- _Task requirements_:
Only the lines from the first line of the data through the line containing "### What I learned" belong in the answer, transcribed exactly; pictures do not.

Collected data entries
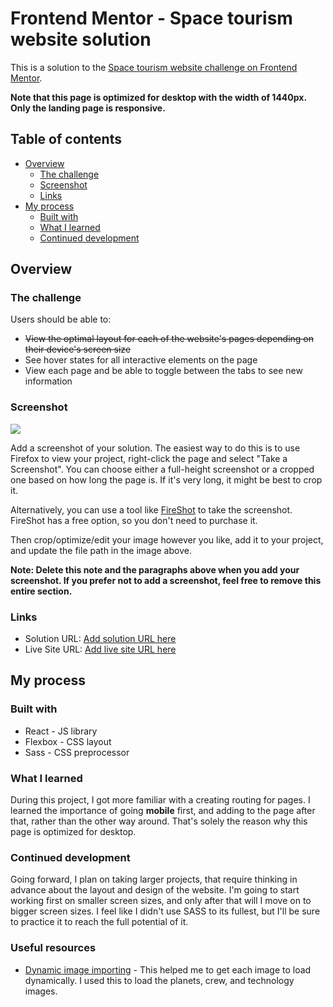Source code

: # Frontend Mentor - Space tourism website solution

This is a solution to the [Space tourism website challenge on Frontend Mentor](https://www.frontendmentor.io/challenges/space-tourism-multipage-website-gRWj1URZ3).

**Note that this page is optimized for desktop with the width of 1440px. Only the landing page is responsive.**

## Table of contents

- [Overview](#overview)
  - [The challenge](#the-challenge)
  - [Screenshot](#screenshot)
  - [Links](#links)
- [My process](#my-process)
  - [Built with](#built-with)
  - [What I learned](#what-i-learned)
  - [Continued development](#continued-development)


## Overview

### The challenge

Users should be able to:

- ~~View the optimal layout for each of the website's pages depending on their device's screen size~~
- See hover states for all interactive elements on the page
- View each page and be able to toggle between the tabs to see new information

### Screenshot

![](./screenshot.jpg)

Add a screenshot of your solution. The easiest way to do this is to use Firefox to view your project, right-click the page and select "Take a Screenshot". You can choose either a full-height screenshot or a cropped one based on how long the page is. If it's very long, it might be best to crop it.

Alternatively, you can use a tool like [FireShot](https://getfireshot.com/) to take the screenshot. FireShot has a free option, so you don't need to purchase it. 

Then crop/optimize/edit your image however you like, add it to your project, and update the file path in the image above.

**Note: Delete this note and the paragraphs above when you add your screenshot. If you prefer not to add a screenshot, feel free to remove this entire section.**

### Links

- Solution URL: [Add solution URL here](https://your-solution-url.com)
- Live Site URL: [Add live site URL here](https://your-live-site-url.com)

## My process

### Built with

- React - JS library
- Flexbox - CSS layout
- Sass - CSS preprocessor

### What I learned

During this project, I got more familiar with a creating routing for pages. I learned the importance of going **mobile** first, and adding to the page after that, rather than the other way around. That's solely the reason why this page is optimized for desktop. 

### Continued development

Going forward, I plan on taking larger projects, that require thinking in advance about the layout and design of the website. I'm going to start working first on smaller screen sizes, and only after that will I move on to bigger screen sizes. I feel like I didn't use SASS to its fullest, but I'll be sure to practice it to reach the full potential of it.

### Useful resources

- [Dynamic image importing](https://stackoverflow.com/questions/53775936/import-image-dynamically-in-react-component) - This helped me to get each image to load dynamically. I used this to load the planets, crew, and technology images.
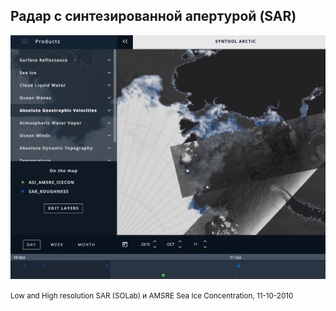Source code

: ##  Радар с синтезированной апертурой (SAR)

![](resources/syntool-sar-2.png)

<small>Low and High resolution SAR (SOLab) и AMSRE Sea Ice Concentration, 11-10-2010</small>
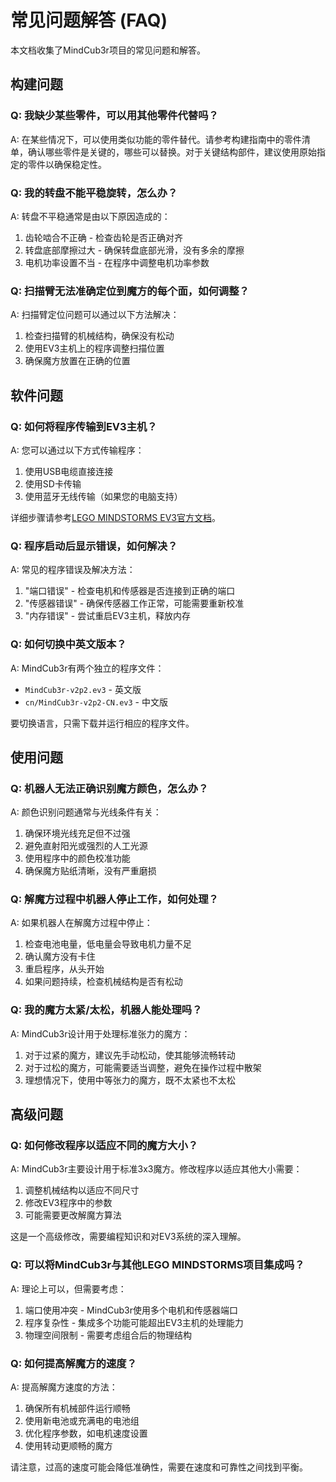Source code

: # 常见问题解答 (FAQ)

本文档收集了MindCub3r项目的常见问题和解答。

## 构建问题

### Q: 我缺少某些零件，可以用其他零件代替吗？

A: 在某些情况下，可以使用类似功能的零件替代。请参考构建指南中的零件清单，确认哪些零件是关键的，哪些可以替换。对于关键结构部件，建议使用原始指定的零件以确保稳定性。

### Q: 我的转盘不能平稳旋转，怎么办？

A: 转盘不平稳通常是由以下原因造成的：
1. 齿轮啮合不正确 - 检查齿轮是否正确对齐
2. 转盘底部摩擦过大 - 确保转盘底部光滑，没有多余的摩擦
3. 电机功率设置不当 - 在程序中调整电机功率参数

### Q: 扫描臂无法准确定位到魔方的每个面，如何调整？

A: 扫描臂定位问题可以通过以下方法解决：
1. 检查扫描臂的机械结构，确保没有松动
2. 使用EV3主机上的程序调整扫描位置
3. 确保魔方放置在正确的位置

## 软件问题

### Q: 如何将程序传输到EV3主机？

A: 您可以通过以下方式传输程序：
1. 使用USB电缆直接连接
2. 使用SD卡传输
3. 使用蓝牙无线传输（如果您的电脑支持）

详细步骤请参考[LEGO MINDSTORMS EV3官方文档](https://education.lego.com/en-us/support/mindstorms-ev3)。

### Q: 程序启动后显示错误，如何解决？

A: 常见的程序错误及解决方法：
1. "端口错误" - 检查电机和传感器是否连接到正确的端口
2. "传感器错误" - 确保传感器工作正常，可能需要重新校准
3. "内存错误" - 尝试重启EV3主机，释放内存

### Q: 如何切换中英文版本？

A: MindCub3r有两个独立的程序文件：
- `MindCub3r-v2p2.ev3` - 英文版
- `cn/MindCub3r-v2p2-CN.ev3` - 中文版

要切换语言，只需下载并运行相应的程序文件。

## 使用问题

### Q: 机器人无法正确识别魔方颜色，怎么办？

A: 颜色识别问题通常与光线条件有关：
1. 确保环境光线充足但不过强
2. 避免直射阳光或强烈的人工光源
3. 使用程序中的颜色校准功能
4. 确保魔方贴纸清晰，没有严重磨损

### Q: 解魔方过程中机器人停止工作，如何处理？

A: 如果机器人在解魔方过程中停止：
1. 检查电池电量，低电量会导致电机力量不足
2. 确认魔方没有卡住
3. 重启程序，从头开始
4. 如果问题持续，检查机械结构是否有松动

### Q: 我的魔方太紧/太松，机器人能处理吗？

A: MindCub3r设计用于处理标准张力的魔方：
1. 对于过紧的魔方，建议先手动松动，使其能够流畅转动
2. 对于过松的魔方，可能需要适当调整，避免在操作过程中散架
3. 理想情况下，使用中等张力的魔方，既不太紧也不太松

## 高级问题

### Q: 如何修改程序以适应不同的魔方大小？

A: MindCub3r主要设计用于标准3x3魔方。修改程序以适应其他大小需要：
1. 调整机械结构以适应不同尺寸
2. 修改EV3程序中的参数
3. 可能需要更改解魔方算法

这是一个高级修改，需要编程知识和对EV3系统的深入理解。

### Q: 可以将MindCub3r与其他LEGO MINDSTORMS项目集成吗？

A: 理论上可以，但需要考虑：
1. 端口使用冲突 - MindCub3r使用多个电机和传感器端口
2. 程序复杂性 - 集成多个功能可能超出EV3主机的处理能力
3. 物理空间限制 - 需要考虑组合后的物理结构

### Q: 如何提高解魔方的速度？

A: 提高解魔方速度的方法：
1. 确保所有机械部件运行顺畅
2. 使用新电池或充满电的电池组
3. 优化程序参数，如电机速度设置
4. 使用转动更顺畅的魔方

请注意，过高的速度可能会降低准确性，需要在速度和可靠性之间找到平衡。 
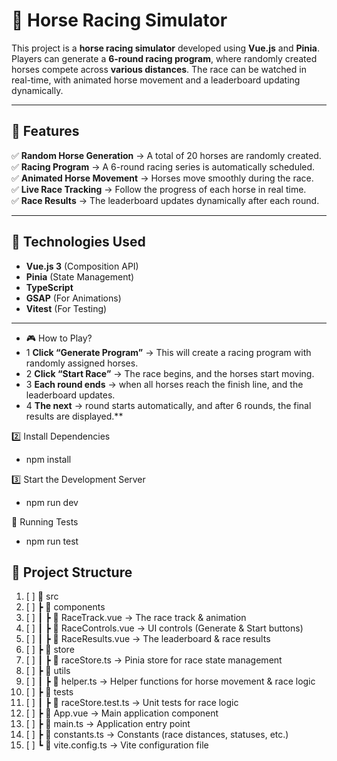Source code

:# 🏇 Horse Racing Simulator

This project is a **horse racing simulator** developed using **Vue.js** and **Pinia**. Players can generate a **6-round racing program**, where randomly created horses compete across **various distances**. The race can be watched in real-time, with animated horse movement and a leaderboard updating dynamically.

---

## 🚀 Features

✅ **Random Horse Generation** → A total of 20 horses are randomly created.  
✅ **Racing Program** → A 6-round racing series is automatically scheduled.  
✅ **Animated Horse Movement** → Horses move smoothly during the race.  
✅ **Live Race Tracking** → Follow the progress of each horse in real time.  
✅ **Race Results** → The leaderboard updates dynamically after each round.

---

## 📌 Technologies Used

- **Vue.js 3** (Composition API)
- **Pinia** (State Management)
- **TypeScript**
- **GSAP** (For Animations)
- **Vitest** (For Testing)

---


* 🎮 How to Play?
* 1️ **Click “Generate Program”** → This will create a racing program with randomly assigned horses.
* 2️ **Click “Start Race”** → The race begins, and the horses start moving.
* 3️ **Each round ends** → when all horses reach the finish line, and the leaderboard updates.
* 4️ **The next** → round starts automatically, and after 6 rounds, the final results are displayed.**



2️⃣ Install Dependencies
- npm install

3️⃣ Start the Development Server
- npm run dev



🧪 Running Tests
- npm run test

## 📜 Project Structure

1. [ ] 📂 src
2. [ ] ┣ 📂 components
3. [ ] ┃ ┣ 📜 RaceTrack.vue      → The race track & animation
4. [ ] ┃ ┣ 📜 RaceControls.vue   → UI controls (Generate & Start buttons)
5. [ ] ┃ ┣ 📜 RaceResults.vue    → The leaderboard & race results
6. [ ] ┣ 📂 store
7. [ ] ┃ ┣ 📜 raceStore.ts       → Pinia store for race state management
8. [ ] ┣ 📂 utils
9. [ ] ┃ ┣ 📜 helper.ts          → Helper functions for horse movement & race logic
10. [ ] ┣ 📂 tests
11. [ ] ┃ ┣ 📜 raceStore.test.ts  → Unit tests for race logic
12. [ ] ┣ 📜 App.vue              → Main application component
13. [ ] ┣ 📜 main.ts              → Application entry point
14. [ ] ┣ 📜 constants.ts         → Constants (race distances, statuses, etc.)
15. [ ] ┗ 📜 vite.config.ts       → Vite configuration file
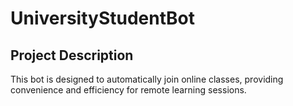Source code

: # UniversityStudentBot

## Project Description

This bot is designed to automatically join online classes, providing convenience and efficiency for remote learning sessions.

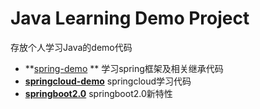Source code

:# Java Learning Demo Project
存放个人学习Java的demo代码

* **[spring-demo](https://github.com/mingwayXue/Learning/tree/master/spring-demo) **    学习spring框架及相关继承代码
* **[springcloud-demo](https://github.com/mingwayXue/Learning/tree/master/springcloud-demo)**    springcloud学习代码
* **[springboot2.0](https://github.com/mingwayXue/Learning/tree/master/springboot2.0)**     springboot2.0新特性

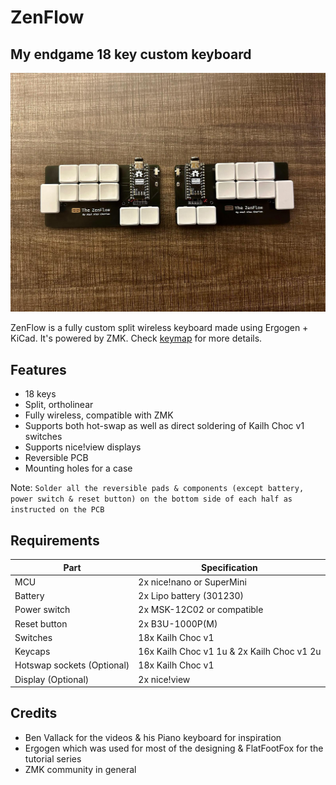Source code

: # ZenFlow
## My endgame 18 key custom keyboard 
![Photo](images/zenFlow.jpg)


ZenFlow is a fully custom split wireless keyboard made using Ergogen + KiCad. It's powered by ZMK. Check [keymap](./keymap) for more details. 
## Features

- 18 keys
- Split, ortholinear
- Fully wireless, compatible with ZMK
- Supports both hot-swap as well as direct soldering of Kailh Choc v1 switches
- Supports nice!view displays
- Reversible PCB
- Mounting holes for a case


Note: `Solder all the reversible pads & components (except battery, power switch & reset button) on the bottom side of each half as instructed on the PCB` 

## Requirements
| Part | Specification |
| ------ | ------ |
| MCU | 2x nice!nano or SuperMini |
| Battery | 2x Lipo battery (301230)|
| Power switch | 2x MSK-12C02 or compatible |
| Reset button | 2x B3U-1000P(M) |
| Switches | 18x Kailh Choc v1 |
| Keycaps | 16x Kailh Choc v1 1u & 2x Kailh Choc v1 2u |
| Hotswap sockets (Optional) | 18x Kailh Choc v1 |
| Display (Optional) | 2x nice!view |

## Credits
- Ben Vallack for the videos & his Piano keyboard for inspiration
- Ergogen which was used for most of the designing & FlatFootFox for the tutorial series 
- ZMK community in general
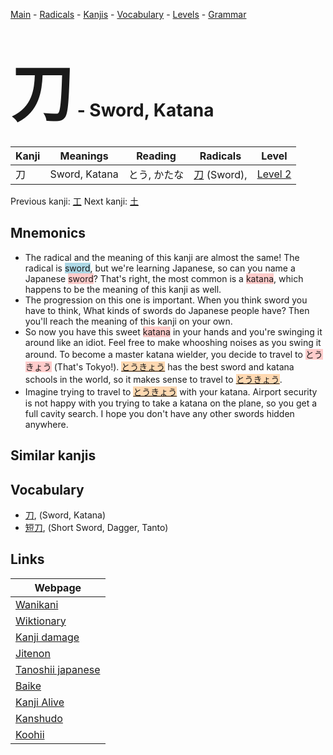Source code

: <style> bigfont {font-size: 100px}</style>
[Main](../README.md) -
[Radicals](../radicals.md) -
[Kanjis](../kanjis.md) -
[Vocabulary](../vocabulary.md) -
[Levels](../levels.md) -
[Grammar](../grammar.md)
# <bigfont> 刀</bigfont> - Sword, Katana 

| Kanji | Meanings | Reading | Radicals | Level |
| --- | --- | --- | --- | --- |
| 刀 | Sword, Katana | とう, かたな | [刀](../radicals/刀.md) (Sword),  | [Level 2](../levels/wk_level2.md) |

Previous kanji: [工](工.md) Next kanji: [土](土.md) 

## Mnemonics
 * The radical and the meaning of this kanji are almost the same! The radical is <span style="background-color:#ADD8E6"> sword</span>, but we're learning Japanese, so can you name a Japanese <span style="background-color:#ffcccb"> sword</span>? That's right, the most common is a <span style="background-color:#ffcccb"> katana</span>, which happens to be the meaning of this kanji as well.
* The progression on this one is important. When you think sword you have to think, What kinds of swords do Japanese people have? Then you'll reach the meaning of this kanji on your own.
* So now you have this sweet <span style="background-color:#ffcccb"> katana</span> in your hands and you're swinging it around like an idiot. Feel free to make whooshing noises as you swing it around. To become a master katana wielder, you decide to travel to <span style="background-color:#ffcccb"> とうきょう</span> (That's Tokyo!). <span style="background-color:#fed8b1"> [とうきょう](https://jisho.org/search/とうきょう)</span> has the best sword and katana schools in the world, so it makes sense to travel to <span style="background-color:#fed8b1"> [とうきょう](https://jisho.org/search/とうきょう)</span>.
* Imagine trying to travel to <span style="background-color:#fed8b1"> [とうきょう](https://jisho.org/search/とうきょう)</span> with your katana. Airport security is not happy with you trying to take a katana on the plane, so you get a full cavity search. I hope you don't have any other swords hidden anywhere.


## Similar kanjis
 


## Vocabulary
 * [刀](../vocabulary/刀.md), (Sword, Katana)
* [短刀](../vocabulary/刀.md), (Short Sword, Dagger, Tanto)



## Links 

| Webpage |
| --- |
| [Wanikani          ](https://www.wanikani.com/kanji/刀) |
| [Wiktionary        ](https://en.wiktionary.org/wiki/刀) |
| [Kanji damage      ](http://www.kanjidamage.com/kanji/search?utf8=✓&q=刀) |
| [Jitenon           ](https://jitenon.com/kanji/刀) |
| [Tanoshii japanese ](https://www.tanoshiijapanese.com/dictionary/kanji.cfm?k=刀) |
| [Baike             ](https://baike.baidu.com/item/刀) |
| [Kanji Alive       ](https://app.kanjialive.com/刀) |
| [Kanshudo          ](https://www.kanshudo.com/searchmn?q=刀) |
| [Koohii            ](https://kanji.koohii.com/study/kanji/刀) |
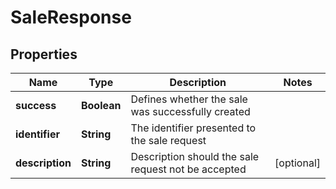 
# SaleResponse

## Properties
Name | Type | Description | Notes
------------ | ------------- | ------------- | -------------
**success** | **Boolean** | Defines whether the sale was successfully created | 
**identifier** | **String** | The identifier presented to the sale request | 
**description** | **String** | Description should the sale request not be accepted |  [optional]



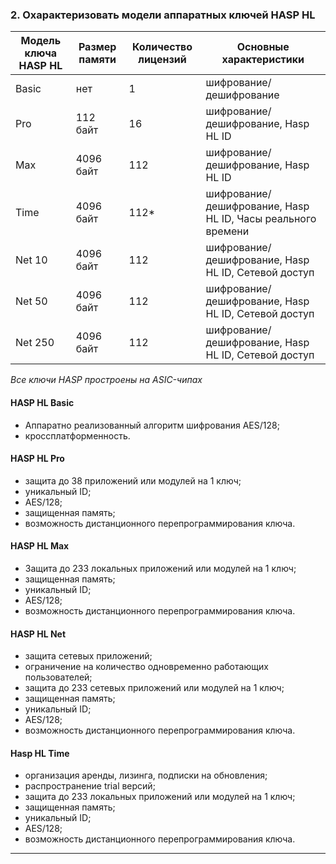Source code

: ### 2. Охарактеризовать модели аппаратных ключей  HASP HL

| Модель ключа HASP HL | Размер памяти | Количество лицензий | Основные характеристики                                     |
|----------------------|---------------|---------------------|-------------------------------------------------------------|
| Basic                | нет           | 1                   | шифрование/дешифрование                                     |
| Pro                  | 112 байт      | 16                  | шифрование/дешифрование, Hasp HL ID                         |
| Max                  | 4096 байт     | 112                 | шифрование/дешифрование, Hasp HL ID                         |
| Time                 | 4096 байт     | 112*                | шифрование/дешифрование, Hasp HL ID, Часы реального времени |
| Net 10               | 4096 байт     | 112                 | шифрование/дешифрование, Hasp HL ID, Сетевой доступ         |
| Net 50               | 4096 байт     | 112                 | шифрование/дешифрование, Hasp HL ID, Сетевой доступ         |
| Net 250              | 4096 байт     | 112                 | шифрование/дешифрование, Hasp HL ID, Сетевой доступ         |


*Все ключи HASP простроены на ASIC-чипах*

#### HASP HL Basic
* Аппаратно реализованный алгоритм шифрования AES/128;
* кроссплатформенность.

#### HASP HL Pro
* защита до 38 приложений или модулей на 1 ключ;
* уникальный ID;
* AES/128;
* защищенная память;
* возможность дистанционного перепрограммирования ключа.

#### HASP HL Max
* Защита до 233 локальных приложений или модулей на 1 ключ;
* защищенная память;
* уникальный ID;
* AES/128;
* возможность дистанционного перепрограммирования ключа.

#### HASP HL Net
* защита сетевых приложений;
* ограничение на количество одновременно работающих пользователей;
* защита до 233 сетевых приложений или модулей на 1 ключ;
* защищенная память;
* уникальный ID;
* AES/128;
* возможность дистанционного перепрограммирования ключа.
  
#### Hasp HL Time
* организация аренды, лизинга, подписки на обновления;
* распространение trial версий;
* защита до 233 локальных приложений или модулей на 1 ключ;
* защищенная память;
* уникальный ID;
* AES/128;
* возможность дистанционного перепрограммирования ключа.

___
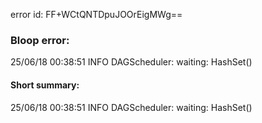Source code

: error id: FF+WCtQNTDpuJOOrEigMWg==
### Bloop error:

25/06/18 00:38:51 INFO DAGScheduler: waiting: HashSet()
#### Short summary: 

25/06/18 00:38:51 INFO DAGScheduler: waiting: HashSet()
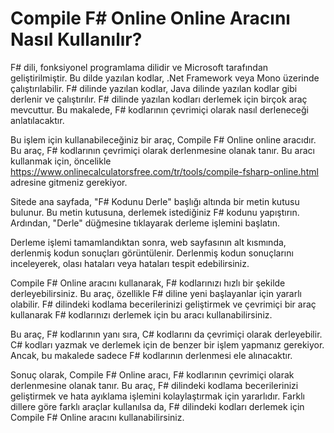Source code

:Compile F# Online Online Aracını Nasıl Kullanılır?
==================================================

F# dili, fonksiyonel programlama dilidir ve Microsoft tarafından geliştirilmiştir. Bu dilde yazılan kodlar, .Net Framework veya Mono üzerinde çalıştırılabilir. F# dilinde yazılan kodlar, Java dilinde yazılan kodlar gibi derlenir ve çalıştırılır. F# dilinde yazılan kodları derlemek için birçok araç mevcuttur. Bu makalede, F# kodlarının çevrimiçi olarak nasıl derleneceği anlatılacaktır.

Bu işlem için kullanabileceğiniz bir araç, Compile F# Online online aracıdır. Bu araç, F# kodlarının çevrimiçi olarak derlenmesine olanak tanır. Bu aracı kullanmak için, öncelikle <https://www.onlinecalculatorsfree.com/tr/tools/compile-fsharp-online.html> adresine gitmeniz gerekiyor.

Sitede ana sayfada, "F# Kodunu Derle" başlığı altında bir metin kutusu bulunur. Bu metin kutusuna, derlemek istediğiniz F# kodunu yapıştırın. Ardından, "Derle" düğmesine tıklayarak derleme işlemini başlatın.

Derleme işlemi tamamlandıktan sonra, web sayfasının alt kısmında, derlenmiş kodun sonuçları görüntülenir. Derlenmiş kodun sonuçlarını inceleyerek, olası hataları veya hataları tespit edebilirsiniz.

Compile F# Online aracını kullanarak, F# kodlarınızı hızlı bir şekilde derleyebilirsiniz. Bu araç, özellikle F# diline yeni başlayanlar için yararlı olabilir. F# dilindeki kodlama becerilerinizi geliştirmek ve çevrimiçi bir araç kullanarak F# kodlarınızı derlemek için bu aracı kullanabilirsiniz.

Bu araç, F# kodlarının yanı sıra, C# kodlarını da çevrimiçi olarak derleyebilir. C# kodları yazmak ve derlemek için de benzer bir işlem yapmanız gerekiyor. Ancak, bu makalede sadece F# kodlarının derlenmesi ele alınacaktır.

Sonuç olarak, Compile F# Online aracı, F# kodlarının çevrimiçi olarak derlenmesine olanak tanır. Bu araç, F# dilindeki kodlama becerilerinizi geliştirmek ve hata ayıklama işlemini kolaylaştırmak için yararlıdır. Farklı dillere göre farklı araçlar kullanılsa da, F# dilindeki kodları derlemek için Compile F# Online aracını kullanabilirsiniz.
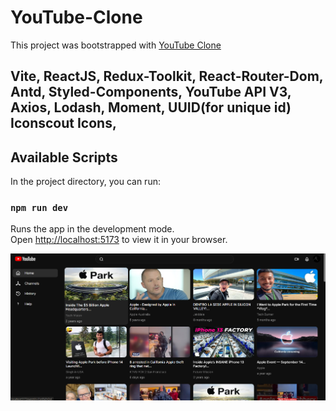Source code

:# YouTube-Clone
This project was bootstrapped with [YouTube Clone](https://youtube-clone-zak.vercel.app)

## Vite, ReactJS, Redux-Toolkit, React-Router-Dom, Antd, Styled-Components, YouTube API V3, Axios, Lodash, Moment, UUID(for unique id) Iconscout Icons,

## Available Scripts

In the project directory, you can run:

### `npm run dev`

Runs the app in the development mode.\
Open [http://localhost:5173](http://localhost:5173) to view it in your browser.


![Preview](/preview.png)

- _Exercise result_:
Source code

: # Frontend Mentor - Space tourism website solution

This is a solution to the [Space tourism website challenge on Frontend Mentor](https://www.frontendmentor.io/challenges/space-tourism-multipage-website-gRWj1URZ3).

**Note that this page is optimized for desktop with the width of 1440px. Only the landing page is responsive.**

## Table of contents

- [Overview](#overview)
  - [The challenge](#the-challenge)
  - [Screenshot](#screenshot)
  - [Links](#links)
- [My process](#my-process)
  - [Built with](#built-with)
  - [What I learned](#what-i-learned)
  - [Continued development](#continued-development)


## Overview

### The challenge

Users should be able to:

- ~~View the optimal layout for each of the website's pages depending on their device's screen size~~
- See hover states for all interactive elements on the page
- View each page and be able to toggle between the tabs to see new information

### Screenshot

![](./screenshot.jpg)

Add a screenshot of your solution. The easiest way to do this is to use Firefox to view your project, right-click the page and select "Take a Screenshot". You can choose either a full-height screenshot or a cropped one based on how long the page is. If it's very long, it might be best to crop it.

Alternatively, you can use a tool like [FireShot](https://getfireshot.com/) to take the screenshot. FireShot has a free option, so you don't need to purchase it. 

Then crop/optimize/edit your image however you like, add it to your project, and update the file path in the image above.

**Note: Delete this note and the paragraphs above when you add your screenshot. If you prefer not to add a screenshot, feel free to remove this entire section.**

### Links

- Solution URL: [Add solution URL here](https://your-solution-url.com)
- Live Site URL: [Add live site URL here](https://your-live-site-url.com)

## My process

### Built with

- React - JS library
- Flexbox - CSS layout
- Sass - CSS preprocessor

### What I learned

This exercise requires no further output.